At this point, the Supreme Court has not yet decided this issue, although it had an opportunity to do so in 2014.  In Rutherford Plantation, LLC v. The Challenge Golf Grp. of Carolinas, LLC, 225 N.C. App. 79, 86, 737 S.E.2d 409, 414 (2013), Judge Stroud, relying on Bodie, issued a dissenting opinion contending that “a motion under any of the subsections of Rule 59 … is proper only after a trial.” Id. at 88, 737 S.E.2d at 415.  Interestingly, the Rutherford Court of Appeals’ majority opinion completely ignored the Rule 59 tolling issue—and Bodie. On appeal from Judge Stroud’s dissent, an equally divided Supreme Court split 3-3, leaving the decision of the Court of Appeals to stand, but without precedential value.  Rutherford Plantation, LLC v. The Challenge Golf Grp. of the Carolinas, LLC, 367 N.C. 197, 753 S.E.2d 152, 153 (2014).  (Interesting side note: Judge Elmore wrote the Court of Appeals’ majority opinion in Rutherford, but joined Judge Stroud in dismissing the appeal in TD Bank).

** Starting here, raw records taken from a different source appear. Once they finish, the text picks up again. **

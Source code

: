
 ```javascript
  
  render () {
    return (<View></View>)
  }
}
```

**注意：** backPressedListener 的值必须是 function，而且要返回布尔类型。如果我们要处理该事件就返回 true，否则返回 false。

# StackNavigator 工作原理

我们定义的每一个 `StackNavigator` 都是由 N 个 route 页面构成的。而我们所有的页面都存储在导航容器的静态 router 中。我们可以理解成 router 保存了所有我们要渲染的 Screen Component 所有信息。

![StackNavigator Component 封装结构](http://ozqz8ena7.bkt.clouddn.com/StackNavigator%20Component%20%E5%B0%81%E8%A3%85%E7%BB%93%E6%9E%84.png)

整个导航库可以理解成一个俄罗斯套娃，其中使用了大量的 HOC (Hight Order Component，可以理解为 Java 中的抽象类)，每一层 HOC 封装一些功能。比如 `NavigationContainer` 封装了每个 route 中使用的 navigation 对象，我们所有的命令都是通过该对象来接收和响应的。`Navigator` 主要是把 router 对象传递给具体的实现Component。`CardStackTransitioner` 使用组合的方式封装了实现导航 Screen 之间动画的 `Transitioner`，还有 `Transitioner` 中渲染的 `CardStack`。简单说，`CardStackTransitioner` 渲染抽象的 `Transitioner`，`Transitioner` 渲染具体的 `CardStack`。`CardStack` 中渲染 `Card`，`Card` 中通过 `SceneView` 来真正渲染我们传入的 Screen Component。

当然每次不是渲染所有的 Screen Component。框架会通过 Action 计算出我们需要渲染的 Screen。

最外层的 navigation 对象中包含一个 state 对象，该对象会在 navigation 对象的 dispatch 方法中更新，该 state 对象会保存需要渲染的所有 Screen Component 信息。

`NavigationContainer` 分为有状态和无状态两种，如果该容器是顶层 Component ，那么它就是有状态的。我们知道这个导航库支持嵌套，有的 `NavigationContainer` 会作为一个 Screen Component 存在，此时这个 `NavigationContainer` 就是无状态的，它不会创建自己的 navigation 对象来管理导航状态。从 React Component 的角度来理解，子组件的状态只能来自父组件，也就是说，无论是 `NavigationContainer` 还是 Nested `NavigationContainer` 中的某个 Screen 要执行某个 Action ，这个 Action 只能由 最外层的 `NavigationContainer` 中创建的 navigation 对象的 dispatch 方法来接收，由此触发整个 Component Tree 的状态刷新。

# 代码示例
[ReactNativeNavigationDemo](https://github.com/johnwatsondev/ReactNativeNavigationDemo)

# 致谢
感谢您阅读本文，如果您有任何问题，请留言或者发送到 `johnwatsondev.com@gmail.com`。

Rutherford’s non-voting 7th justice was Justice Cheri Beasley.  Then Judge Beasley concurred with Rutherford’s majority opinion right before she left the Court of Appeals to join the Supreme Court in 2012.  Therefore, she did not participate in the case when it reached the Supreme Court. However, after Rutherford was decided, Chief Justice Sarah Parker retired, with Justice Sam Ervin taking the vacant seat on the Supreme Court.  (Final side note: Justice Ervin also has a history with Rutherford).  Therefore, how this issue might be resolved by the current Supreme Court justices is unknown.